PROBLEM DESCRIPTION: Print all of the data exactly, with no line missing.

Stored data
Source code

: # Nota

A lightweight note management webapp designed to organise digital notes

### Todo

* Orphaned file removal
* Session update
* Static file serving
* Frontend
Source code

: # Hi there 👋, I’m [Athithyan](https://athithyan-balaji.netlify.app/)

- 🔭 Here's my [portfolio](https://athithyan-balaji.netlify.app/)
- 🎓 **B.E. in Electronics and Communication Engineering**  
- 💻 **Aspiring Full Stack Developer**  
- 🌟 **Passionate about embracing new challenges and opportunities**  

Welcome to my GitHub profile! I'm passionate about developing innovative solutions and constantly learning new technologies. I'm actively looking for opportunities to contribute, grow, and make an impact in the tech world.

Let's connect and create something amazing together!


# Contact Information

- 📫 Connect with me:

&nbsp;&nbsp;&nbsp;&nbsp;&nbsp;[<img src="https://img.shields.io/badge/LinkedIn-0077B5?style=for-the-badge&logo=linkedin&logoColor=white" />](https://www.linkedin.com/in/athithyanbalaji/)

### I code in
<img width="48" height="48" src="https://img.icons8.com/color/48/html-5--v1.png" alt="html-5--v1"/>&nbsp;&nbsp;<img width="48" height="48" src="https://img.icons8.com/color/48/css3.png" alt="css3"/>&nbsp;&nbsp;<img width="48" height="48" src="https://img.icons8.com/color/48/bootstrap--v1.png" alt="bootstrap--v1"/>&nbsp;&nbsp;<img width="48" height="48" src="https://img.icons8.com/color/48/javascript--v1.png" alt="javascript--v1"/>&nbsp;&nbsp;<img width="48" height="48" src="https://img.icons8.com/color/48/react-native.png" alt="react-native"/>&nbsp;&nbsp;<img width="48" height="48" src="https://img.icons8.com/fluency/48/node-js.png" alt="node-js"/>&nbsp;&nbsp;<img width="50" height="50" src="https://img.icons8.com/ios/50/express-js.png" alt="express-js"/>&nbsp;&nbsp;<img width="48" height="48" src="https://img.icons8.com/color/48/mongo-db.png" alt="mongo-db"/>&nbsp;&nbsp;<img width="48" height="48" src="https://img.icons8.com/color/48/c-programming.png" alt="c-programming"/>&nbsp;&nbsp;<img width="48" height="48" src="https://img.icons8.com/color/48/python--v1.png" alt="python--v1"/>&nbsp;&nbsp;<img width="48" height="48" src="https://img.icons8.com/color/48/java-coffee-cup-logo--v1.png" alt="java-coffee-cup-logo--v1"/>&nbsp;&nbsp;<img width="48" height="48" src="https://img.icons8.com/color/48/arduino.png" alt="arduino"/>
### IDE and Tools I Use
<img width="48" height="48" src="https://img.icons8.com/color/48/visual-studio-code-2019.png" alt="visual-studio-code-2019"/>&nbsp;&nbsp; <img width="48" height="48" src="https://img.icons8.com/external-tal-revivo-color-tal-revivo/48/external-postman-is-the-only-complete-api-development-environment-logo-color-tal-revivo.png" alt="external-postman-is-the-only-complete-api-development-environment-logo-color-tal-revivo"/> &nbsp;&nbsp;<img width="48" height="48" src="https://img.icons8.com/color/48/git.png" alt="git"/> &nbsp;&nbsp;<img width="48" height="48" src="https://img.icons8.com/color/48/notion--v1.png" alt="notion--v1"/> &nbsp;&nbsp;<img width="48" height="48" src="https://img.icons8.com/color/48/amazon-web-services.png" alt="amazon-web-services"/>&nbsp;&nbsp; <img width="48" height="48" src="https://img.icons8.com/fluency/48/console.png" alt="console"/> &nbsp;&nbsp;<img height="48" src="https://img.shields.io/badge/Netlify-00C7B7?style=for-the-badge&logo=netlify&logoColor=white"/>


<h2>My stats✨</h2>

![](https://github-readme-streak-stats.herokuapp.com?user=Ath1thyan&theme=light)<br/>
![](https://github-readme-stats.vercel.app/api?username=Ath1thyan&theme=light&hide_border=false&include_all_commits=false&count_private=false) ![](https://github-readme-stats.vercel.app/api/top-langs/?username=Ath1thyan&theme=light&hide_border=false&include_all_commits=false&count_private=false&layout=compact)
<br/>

SOLUTION FOR THIS EXERCISE:
Source code

: # Nota

A lightweight note management webapp designed to organise digital notes

### Todo

* Orphaned file removal
* Session update
* Static file serving
* Frontend
Source code

: # Hi there 👋, I’m [Athithyan](https://athithyan-balaji.netlify.app/)

- 🔭 Here's my [portfolio](https://athithyan-balaji.netlify.app/)
- 🎓 **B.E. in Electronics and Communication Engineering**  
- 💻 **Aspiring Full Stack Developer**  
- 🌟 **Passionate about embracing new challenges and opportunities**  

Welcome to my GitHub profile! I'm passionate about developing innovative solutions and constantly learning new technologies. I'm actively looking for opportunities to contribute, grow, and make an impact in the tech world.

Let's connect and create something amazing together!


# Contact Information

- 📫 Connect with me:

&nbsp;&nbsp;&nbsp;&nbsp;&nbsp;[<img src="https://img.shields.io/badge/LinkedIn-0077B5?style=for-the-badge&logo=linkedin&logoColor=white" />](https://www.linkedin.com/in/athithyanbalaji/)

### I code in
<img width="48" height="48" src="https://img.icons8.com/color/48/html-5--v1.png" alt="html-5--v1"/>&nbsp;&nbsp;<img width="48" height="48" src="https://img.icons8.com/color/48/css3.png" alt="css3"/>&nbsp;&nbsp;<img width="48" height="48" src="https://img.icons8.com/color/48/bootstrap--v1.png" alt="bootstrap--v1"/>&nbsp;&nbsp;<img width="48" height="48" src="https://img.icons8.com/color/48/javascript--v1.png" alt="javascript--v1"/>&nbsp;&nbsp;<img width="48" height="48" src="https://img.icons8.com/color/48/react-native.png" alt="react-native"/>&nbsp;&nbsp;<img width="48" height="48" src="https://img.icons8.com/fluency/48/node-js.png" alt="node-js"/>&nbsp;&nbsp;<img width="50" height="50" src="https://img.icons8.com/ios/50/express-js.png" alt="express-js"/>&nbsp;&nbsp;<img width="48" height="48" src="https://img.icons8.com/color/48/mongo-db.png" alt="mongo-db"/>&nbsp;&nbsp;<img width="48" height="48" src="https://img.icons8.com/color/48/c-programming.png" alt="c-programming"/>&nbsp;&nbsp;<img width="48" height="48" src="https://img.icons8.com/color/48/python--v1.png" alt="python--v1"/>&nbsp;&nbsp;<img width="48" height="48" src="https://img.icons8.com/color/48/java-coffee-cup-logo--v1.png" alt="java-coffee-cup-logo--v1"/>&nbsp;&nbsp;<img width="48" height="48" src="https://img.icons8.com/color/48/arduino.png" alt="arduino"/>
### IDE and Tools I Use
<img width="48" height="48" src="https://img.icons8.com/color/48/visual-studio-code-2019.png" alt="visual-studio-code-2019"/>&nbsp;&nbsp; <img width="48" height="48" src="https://img.icons8.com/external-tal-revivo-color-tal-revivo/48/external-postman-is-the-only-complete-api-development-environment-logo-color-tal-revivo.png" alt="external-postman-is-the-only-complete-api-development-environment-logo-color-tal-revivo"/> &nbsp;&nbsp;<img width="48" height="48" src="https://img.icons8.com/color/48/git.png" alt="git"/> &nbsp;&nbsp;<img width="48" height="48" src="https://img.icons8.com/color/48/notion--v1.png" alt="notion--v1"/> &nbsp;&nbsp;<img width="48" height="48" src="https://img.icons8.com/color/48/amazon-web-services.png" alt="amazon-web-services"/>&nbsp;&nbsp; <img width="48" height="48" src="https://img.icons8.com/fluency/48/console.png" alt="console"/> &nbsp;&nbsp;<img height="48" src="https://img.shields.io/badge/Netlify-00C7B7?style=for-the-badge&logo=netlify&logoColor=white"/>


<h2>My stats✨</h2>

![](https://github-readme-streak-stats.herokuapp.com?user=Ath1thyan&theme=light)<br/>
![](https://github-readme-stats.vercel.app/api?username=Ath1thyan&theme=light&hide_border=false&include_all_commits=false&count_private=false) ![](https://github-readme-stats.vercel.app/api/top-langs/?username=Ath1thyan&theme=light&hide_border=false&include_all_commits=false&count_private=false&layout=compact)
<br/>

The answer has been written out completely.